Good evening

I'm wondering if there is a tool or guide on how to "glue" and "split" the restart files (srf) so that the restart can be run on a different number of processors than the previous leg.

For example, I've got a run with 143 processors that produces 143 "srf" files. Is there a way to make this into 287 "srf" files so that I can continue the experiment with 287 processors?

NEMO has an option to "glue" all restart files into one global file, and then restart from the global file. That way each restart can be run on any number of processors.

Best wishes
Joakim

26 Comments

  1. Unknown User (nagc)

    Hi Joakim,

    I'm not aware of any tool that allows the srf, restart, files to be rearranged in that way. The advice I've had in the past is not to change the decomposition across restarts. I think it can affect the mass conservation but my memory is vague on this now.  It's probably not easy because of the spectral nature of the dynamics and you also have to deal with the wave model restart files too.  I'll ask someone in ECMWF who might know but I suspect the answer is no on this one.

    Cheers,  Glenn

  2. Unknown User (nagc)

    Hi Joakim,

    I asked someone from the team who work with seasonal coupled runs and the answer was (slightly paraphrased):

    "I don't think it is really possible to restart a run with different number of MPI tasks. In principle would be possible to write a tool which takes as set of N restart files and reshuffle the data to another parallel distribution with M restart files but that would be a major task since the tool would have to know the parallel distribution in both grid point and spectral space for all possible grids and parallel distributions."

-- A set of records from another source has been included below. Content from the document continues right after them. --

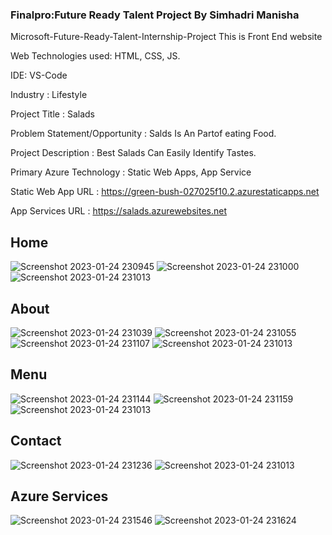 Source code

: ### Finalpro:Future Ready Talent Project By Simhadri Manisha

Microsoft-Future-Ready-Talent-Internship-Project This is Front End website

Web Technologies used: HTML, CSS, JS.

IDE: VS-Code

Industry : Lifestyle

Project Title : Salads

Problem Statement/Opportunity : Salds Is An Partof eating Food.

Project Description : Best Salads Can Easily Identify Tastes.

Primary Azure Technology : Static Web Apps, App Service

Static Web App URL : https://green-bush-027025f10.2.azurestaticapps.net

App Services URL : https://salads.azurewebsites.net

## Home

![Screenshot 2023-01-24 230945](https://user-images.githubusercontent.com/116649393/214367332-dfe94e42-086c-4578-ad4d-0ae59425df50.jpg)
![Screenshot 2023-01-24 231000](https://user-images.githubusercontent.com/116649393/214367340-3f8f8dd8-151e-406d-bf04-d17120eda6fd.jpg)
![Screenshot 2023-01-24 231013](https://user-images.githubusercontent.com/116649393/214367348-eafa3960-8e98-4f59-9648-18617fa20398.jpg)

## About
![Screenshot 2023-01-24 231039](https://user-images.githubusercontent.com/116649393/214367577-a1c50990-3ea8-45f7-8247-47fe53557b86.jpg)
![Screenshot 2023-01-24 231055](https://user-images.githubusercontent.com/116649393/214367592-32bb97c4-46ad-40f1-9a04-c99592c393ec.jpg)
![Screenshot 2023-01-24 231107](https://user-images.githubusercontent.com/116649393/214367594-0485e515-101b-40fc-8ae6-7c3913895a1e.jpg)
![Screenshot 2023-01-24 231013](https://user-images.githubusercontent.com/116649393/214367612-3744731a-0213-4da9-87c1-20d0bf956433.jpg)

## Menu
![Screenshot 2023-01-24 231144](https://user-images.githubusercontent.com/116649393/214367774-5b9127d8-a1b4-4d0c-ac73-5b40c6663970.jpg)
![Screenshot 2023-01-24 231159](https://user-images.githubusercontent.com/116649393/214367780-8648c5a5-aabb-48c6-a1ef-b79a99b2ba63.jpg)
![Screenshot 2023-01-24 231013](https://user-images.githubusercontent.com/116649393/214367790-688925a8-4b90-43ae-86a9-fb8aeb8a4e41.jpg)

## Contact
![Screenshot 2023-01-24 231236](https://user-images.githubusercontent.com/116649393/214367878-5bbf2896-5467-42b1-be3e-eabf136a6dfb.jpg)
![Screenshot 2023-01-24 231013](https://user-images.githubusercontent.com/116649393/214367893-d72fe0d5-bd3a-4bf4-a107-d84326cb4dd6.jpg)

## Azure Services
![Screenshot 2023-01-24 231546](https://user-images.githubusercontent.com/116649393/214368670-171ee84c-9c9d-4c6c-97cc-87b7b7a668f1.jpg)
![Screenshot 2023-01-24 231624](https://user-images.githubusercontent.com/116649393/214368685-9f0a2fa4-877f-43d0-93ac-0cf9bc99b188.jpg)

    Plus it would need to deal with the wave model restarts.

    Personally, I'd rather just live with the smaller number of MPI tasks and remember to do it differently next time!

    Cheers,  Glenn

  3. thanks for the clarifications Glenn. This topic is of high relevance for climate prediction and it is unfortunate that we do not (and by the looks of it probably never) have the ability to "rebuild" the ifs restarts.

  4. Unknown User (nagc)

    I'm not sure I understand why you would want to rearrange the restart files, and hence the parallel decomposition, once the run has started?  Is it so you can start the run on one machine and restart on another?

    Another approach is to convert the restart files to 'initial files' and treat the model run as a brand new one. I believe this is what EC-Earth do with version 3, though you lose some accuracy doing it this way because the model files only have 1 time level.

    Glenn

    1. Hi Glenn. I spent lots of time working on this feature for EC-Earth3, which is saving special output on model levels and generating an initial condition file. You loose the tendencies and it's not a proper restart. We would like to be able to save the restart to initialize another run for perfect model studies, among other use cases.

  5. Unknown User (nagc)

    p.s.  I don't think we're saying it can't be done. Only that it's a lot of work to develop the tool to do it and we don't have one.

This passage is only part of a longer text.